WORK REQUIRED |
Set down the records that follow exactly, every line of them.

Stored dataset items:
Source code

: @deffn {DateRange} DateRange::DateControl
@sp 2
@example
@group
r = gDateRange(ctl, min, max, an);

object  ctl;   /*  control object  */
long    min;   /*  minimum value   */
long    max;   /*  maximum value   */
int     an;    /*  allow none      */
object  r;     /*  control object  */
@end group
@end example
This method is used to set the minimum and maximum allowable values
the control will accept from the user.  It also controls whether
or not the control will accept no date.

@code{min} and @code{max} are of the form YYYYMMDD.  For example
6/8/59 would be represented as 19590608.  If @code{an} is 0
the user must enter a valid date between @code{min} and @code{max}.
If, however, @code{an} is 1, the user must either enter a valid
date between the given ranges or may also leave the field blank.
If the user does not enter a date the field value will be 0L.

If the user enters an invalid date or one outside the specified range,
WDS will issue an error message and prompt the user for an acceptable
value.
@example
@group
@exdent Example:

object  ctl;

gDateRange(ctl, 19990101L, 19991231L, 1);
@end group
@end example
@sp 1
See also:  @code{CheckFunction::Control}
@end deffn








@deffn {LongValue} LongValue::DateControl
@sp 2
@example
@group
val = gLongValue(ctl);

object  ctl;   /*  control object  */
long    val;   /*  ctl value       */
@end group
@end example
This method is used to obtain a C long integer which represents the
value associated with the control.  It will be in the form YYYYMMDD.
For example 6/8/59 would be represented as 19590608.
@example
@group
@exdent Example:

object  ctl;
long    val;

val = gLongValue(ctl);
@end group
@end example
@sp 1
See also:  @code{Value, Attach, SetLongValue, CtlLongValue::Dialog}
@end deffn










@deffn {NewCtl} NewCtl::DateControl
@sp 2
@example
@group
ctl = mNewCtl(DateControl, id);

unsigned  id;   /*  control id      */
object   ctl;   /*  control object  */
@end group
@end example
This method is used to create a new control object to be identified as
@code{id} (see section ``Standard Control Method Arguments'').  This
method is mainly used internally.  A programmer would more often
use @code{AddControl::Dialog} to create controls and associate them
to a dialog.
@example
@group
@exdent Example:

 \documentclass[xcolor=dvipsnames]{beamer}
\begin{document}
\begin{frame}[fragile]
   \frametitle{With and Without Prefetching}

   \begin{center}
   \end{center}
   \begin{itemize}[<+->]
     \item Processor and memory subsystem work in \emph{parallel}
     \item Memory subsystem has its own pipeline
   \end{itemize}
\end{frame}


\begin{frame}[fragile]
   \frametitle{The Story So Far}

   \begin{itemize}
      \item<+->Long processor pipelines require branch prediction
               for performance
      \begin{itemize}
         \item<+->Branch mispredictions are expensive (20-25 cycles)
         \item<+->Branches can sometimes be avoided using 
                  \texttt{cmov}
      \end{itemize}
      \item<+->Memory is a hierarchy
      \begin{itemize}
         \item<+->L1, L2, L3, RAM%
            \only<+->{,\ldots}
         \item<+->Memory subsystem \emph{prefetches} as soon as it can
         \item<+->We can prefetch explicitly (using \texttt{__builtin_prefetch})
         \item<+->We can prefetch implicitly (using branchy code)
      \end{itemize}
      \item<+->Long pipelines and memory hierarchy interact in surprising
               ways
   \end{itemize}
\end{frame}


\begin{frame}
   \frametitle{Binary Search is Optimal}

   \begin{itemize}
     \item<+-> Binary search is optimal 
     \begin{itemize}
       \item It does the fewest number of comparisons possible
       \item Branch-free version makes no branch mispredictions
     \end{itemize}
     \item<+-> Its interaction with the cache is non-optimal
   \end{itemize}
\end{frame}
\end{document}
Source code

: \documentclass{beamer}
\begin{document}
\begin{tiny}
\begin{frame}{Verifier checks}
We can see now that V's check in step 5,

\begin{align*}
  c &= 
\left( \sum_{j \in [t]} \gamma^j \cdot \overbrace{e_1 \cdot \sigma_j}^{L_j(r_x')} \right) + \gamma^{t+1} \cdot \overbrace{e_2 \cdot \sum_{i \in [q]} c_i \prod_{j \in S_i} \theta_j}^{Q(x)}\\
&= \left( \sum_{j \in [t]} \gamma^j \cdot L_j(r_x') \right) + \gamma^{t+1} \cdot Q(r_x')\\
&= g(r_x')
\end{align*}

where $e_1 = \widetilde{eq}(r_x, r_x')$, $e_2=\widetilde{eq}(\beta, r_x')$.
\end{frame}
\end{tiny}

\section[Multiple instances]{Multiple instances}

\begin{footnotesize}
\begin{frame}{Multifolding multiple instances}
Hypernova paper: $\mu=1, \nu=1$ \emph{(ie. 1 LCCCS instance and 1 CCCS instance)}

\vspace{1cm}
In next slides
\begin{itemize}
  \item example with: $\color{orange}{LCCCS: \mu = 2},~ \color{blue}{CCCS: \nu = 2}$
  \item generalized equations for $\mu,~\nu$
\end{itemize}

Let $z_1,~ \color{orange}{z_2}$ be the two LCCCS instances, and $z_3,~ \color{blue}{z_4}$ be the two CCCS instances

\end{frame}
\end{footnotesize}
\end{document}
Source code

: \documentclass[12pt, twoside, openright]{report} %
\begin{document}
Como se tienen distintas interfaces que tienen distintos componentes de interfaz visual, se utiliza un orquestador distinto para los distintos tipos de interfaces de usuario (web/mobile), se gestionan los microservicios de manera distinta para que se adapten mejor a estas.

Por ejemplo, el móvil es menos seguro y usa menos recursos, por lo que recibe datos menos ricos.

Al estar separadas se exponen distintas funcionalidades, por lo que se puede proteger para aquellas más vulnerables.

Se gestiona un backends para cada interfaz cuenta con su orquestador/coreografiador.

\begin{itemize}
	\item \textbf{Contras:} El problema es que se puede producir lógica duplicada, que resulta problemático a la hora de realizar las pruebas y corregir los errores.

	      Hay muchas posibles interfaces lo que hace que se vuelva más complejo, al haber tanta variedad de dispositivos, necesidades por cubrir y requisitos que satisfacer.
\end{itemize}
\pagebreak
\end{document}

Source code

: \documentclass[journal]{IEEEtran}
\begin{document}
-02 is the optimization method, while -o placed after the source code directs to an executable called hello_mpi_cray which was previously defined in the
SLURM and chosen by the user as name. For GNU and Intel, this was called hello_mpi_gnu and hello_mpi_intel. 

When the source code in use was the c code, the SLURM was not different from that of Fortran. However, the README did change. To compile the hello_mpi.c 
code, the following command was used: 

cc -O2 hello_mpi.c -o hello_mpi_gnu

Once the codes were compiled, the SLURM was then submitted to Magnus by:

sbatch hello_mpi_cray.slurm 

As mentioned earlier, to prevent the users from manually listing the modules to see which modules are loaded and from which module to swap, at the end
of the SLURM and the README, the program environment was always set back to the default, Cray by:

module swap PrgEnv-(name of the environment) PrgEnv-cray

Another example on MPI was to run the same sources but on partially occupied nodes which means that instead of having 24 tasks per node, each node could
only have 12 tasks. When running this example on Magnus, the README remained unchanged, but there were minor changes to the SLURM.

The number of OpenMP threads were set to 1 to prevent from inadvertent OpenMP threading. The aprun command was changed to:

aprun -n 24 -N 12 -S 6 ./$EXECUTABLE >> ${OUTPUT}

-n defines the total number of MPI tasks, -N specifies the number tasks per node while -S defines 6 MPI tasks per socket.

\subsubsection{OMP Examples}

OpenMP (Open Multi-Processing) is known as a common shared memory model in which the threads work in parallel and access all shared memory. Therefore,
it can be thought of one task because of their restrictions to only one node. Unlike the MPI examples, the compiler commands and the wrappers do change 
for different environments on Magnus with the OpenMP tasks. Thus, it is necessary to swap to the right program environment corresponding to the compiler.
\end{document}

REPLY TO THE TASK |
Source code

: @deffn {DateRange} DateRange::DateControl
@sp 2
@example
@group
r = gDateRange(ctl, min, max, an);

object  ctl;   /*  control object  */
long    min;   /*  minimum value   */
long    max;   /*  maximum value   */
int     an;    /*  allow none      */
object  r;     /*  control object  */
@end group
@end example
This method is used to set the minimum and maximum allowable values
the control will accept from the user.  It also controls whether
or not the control will accept no date.

@code{min} and @code{max} are of the form YYYYMMDD.  For example
6/8/59 would be represented as 19590608.  If @code{an} is 0
the user must enter a valid date between @code{min} and @code{max}.
If, however, @code{an} is 1, the user must either enter a valid
date between the given ranges or may also leave the field blank.
If the user does not enter a date the field value will be 0L.

If the user enters an invalid date or one outside the specified range,
WDS will issue an error message and prompt the user for an acceptable
value.
@example
@group
@exdent Example:

object  ctl;

gDateRange(ctl, 19990101L, 19991231L, 1);
@end group
@end example
@sp 1
See also:  @code{CheckFunction::Control}
@end deffn








@deffn {LongValue} LongValue::DateControl
@sp 2
@example
@group
val = gLongValue(ctl);

object  ctl;   /*  control object  */
long    val;   /*  ctl value       */
@end group
@end example
This method is used to obtain a C long integer which represents the
value associated with the control.  It will be in the form YYYYMMDD.
For example 6/8/59 would be represented as 19590608.
@example
@group
@exdent Example:

object  ctl;
long    val;

val = gLongValue(ctl);
@end group
@end example
@sp 1
See also:  @code{Value, Attach, SetLongValue, CtlLongValue::Dialog}
@end deffn










@deffn {NewCtl} NewCtl::DateControl
@sp 2
@example
@group
ctl = mNewCtl(DateControl, id);

unsigned  id;   /*  control id      */
object   ctl;   /*  control object  */
@end group
@end example
This method is used to create a new control object to be identified as
@code{id} (see section ``Standard Control Method Arguments'').  This
method is mainly used internally.  A programmer would more often
use @code{AddControl::Dialog} to create controls and associate them
to a dialog.
@example
@group
@exdent Example:

 \documentclass[xcolor=dvipsnames]{beamer}
\begin{document}
\begin{frame}[fragile]
   \frametitle{With and Without Prefetching}

   \begin{center}
   \end{center}
   \begin{itemize}[<+->]
     \item Processor and memory subsystem work in \emph{parallel}
     \item Memory subsystem has its own pipeline
   \end{itemize}
\end{frame}


\begin{frame}[fragile]
   \frametitle{The Story So Far}

   \begin{itemize}
      \item<+->Long processor pipelines require branch prediction
               for performance
      \begin{itemize}
         \item<+->Branch mispredictions are expensive (20-25 cycles)
         \item<+->Branches can sometimes be avoided using 
                  \texttt{cmov}
      \end{itemize}
      \item<+->Memory is a hierarchy
      \begin{itemize}
         \item<+->L1, L2, L3, RAM%
            \only<+->{,\ldots}
         \item<+->Memory subsystem \emph{prefetches} as soon as it can
         \item<+->We can prefetch explicitly (using \texttt{__builtin_prefetch})
         \item<+->We can prefetch implicitly (using branchy code)
      \end{itemize}
      \item<+->Long pipelines and memory hierarchy interact in surprising
               ways
   \end{itemize}
\end{frame}


\begin{frame}
   \frametitle{Binary Search is Optimal}

   \begin{itemize}
     \item<+-> Binary search is optimal 
     \begin{itemize}
       \item It does the fewest number of comparisons possible
       \item Branch-free version makes no branch mispredictions
     \end{itemize}
     \item<+-> Its interaction with the cache is non-optimal
   \end{itemize}
\end{frame}
\end{document}
Source code

: \documentclass{beamer}
\begin{document}
\begin{tiny}
\begin{frame}{Verifier checks}
We can see now that V's check in step 5,

\begin{align*}
  c &= 
\left( \sum_{j \in [t]} \gamma^j \cdot \overbrace{e_1 \cdot \sigma_j}^{L_j(r_x')} \right) + \gamma^{t+1} \cdot \overbrace{e_2 \cdot \sum_{i \in [q]} c_i \prod_{j \in S_i} \theta_j}^{Q(x)}\\
&= \left( \sum_{j \in [t]} \gamma^j \cdot L_j(r_x') \right) + \gamma^{t+1} \cdot Q(r_x')\\
&= g(r_x')
\end{align*}

where $e_1 = \widetilde{eq}(r_x, r_x')$, $e_2=\widetilde{eq}(\beta, r_x')$.
\end{frame}
\end{tiny}

\section[Multiple instances]{Multiple instances}

\begin{footnotesize}
\begin{frame}{Multifolding multiple instances}
Hypernova paper: $\mu=1, \nu=1$ \emph{(ie. 1 LCCCS instance and 1 CCCS instance)}

\vspace{1cm}
In next slides
\begin{itemize}
  \item example with: $\color{orange}{LCCCS: \mu = 2},~ \color{blue}{CCCS: \nu = 2}$
  \item generalized equations for $\mu,~\nu$
\end{itemize}

Let $z_1,~ \color{orange}{z_2}$ be the two LCCCS instances, and $z_3,~ \color{blue}{z_4}$ be the two CCCS instances

\end{frame}
\end{footnotesize}
\end{document}
Source code

: \documentclass[12pt, twoside, openright]{report} %
\begin{document}
Como se tienen distintas interfaces que tienen distintos componentes de interfaz visual, se utiliza un orquestador distinto para los distintos tipos de interfaces de usuario (web/mobile), se gestionan los microservicios de manera distinta para que se adapten mejor a estas.

Por ejemplo, el móvil es menos seguro y usa menos recursos, por lo que recibe datos menos ricos.

Al estar separadas se exponen distintas funcionalidades, por lo que se puede proteger para aquellas más vulnerables.

Se gestiona un backends para cada interfaz cuenta con su orquestador/coreografiador.

\begin{itemize}
	\item \textbf{Contras:} El problema es que se puede producir lógica duplicada, que resulta problemático a la hora de realizar las pruebas y corregir los errores.

	      Hay muchas posibles interfaces lo que hace que se vuelva más complejo, al haber tanta variedad de dispositivos, necesidades por cubrir y requisitos que satisfacer.
\end{itemize}
\pagebreak
\end{document}

Source code

: \documentclass[journal]{IEEEtran}
\begin{document}
-02 is the optimization method, while -o placed after the source code directs to an executable called hello_mpi_cray which was previously defined in the
SLURM and chosen by the user as name. For GNU and Intel, this was called hello_mpi_gnu and hello_mpi_intel. 

When the source code in use was the c code, the SLURM was not different from that of Fortran. However, the README did change. To compile the hello_mpi.c 
code, the following command was used: 

cc -O2 hello_mpi.c -o hello_mpi_gnu

Once the codes were compiled, the SLURM was then submitted to Magnus by:

sbatch hello_mpi_cray.slurm 

As mentioned earlier, to prevent the users from manually listing the modules to see which modules are loaded and from which module to swap, at the end
of the SLURM and the README, the program environment was always set back to the default, Cray by:

module swap PrgEnv-(name of the environment) PrgEnv-cray

Another example on MPI was to run the same sources but on partially occupied nodes which means that instead of having 24 tasks per node, each node could
only have 12 tasks. When running this example on Magnus, the README remained unchanged, but there were minor changes to the SLURM.

The number of OpenMP threads were set to 1 to prevent from inadvertent OpenMP threading. The aprun command was changed to:

aprun -n 24 -N 12 -S 6 ./$EXECUTABLE >> ${OUTPUT}

-n defines the total number of MPI tasks, -N specifies the number tasks per node while -S defines 6 MPI tasks per socket.

\subsubsection{OMP Examples}

OpenMP (Open Multi-Processing) is known as a common shared memory model in which the threads work in parallel and access all shared memory. Therefore,
it can be thought of one task because of their restrictions to only one node. Unlike the MPI examples, the compiler commands and the wrappers do change 
for different environments on Magnus with the OpenMP tasks. Thus, it is necessary to swap to the right program environment corresponding to the compiler.
\end{document}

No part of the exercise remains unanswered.